Storax. That was what the trees were: the great Hygrambaris on whose resin gods and butterflies fed. And whose oils had been pressed on Katelina, soaked into the reverse of her linen. He had no hands to clear his own face but she was safe, cocooned, her face on his shoulder. Safe, although she was rigid as death and he had, somehow, to get her into the sunlight; away from the trees where every step that he took plastered them both, thicker and thicker with a whiskered, fluttering mass of brown and yellow and orange.

There was no time to ask any of the polite questions one asked a woman, before doing what he was going to do to her. In any case, his lips were smothered shut. As best he could, he stumbled with her as far as the dappled, sunlit dell of the fall, and set her down, clearing his clogged, streaming face. Then he put hands to her scarf and tore it cord and all from her hair, dragging it free of her shoulders and flinging it with his shirt as far off as he could. A carpet of moths rose as he did it, and hesitated, and then flew to fasten upon it again where it lay. The rest dropped and lingered like leaves upon the hot, perfumed skin the veil had laid bare.

Nicholas gave the things no time to cover her face or her hair or her shoulders. He took her by both arms and jumped with her into the pool, pulling her down, ducking her under the surface. He brought her up, commanded ‘Breathe!’ and thrust her down again. Drowning moths dimpled all the green surface: others swung overhead, waiting to alight once again. He could see the glutinous patches still in her hair, on her neck; and found wet wings alighting on his own bare shoulders, where her scent had stuck.

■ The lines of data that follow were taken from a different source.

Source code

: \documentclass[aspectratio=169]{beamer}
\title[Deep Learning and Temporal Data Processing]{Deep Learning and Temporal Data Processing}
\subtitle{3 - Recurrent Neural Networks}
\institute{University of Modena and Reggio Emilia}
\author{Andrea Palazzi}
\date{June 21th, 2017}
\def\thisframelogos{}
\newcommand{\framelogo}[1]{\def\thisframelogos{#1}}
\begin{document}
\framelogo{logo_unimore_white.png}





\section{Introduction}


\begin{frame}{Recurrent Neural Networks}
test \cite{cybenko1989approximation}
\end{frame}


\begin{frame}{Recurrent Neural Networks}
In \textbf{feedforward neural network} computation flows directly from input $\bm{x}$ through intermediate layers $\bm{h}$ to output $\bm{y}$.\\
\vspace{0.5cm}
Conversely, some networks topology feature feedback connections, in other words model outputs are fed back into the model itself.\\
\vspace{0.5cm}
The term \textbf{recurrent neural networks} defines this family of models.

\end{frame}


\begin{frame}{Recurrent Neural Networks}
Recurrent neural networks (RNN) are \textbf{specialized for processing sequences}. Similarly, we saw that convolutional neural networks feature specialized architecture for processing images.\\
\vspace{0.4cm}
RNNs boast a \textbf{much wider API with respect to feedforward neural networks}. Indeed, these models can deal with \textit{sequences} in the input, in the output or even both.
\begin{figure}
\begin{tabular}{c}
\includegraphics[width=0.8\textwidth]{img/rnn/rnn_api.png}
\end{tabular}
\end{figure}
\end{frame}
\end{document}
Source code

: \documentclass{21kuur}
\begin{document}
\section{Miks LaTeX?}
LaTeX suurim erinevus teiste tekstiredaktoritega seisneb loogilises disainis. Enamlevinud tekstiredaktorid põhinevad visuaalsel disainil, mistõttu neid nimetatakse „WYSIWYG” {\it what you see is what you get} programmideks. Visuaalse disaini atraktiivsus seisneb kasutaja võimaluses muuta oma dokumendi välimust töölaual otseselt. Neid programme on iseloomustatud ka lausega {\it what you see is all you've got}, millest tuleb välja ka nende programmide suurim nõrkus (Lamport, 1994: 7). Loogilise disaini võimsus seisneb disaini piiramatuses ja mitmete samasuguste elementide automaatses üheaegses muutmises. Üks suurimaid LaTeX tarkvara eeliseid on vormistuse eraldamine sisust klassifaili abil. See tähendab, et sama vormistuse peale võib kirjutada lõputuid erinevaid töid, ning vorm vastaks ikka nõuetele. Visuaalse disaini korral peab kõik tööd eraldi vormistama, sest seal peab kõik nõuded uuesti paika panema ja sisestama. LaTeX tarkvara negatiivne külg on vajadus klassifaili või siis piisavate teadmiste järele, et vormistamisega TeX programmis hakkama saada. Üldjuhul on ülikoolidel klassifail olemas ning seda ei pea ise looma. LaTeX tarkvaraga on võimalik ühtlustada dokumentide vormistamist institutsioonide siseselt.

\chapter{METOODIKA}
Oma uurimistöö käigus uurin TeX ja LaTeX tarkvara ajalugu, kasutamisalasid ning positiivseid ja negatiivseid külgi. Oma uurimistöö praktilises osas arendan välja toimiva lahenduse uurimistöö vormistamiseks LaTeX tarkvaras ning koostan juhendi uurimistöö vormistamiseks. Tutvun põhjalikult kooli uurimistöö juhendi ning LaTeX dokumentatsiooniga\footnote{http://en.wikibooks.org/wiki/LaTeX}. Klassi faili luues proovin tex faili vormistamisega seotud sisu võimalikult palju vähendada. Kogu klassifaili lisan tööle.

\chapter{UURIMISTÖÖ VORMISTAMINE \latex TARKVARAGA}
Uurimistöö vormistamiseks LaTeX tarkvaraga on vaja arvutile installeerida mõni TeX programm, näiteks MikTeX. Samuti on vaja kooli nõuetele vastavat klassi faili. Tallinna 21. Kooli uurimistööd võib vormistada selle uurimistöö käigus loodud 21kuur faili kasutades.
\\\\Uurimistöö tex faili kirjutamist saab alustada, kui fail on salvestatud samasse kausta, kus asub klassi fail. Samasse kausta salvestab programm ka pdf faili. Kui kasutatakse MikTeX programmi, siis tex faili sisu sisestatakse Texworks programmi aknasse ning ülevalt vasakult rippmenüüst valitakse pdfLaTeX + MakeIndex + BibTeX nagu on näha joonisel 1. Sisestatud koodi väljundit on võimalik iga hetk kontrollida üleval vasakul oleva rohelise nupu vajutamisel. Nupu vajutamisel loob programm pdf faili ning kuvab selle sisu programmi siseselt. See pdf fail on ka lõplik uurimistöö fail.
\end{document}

She seemed almost lifeless, and certainly beyond words. He took her arm and, half swimming, half wading, drove her under the waterfall. There, in a place where she could breathe, surrounded by spray, he rubbed her face and twisted and fretted her hair in the falling, cool water and then, with both hands, tore apart her sticky dress and the chemise below it and pulled them down from her shoulders. He paused at her waist and, stirring for the first time, she laid her trembling hands over his and dragged her skirts down until they jumped and tugged at her ankles. Then she moved, and they were gone in the foam. And loosed from her bosom the broidered zone, curiously wrought, wherein are fashioned all manner of allurements; therein is love; therein desire; therein dalliance – beguilement that steals the wits even of the wise.

Aphrodite.

He remembered, in Bruges, how she looked. The black Borselen brows, that she was too strong-minded to pluck and to pencil. The full-blooded mouth; the long hair, thick enough, even wet, to lead his eye down to what it didn’t conceal. The pretty breasts, round as fruit with their wet, swollen tips. The rib-cage strong, the waist narrow, the thighs shapely and generous. And the glittering, dark place between them where, with such consequences, she had admitted him.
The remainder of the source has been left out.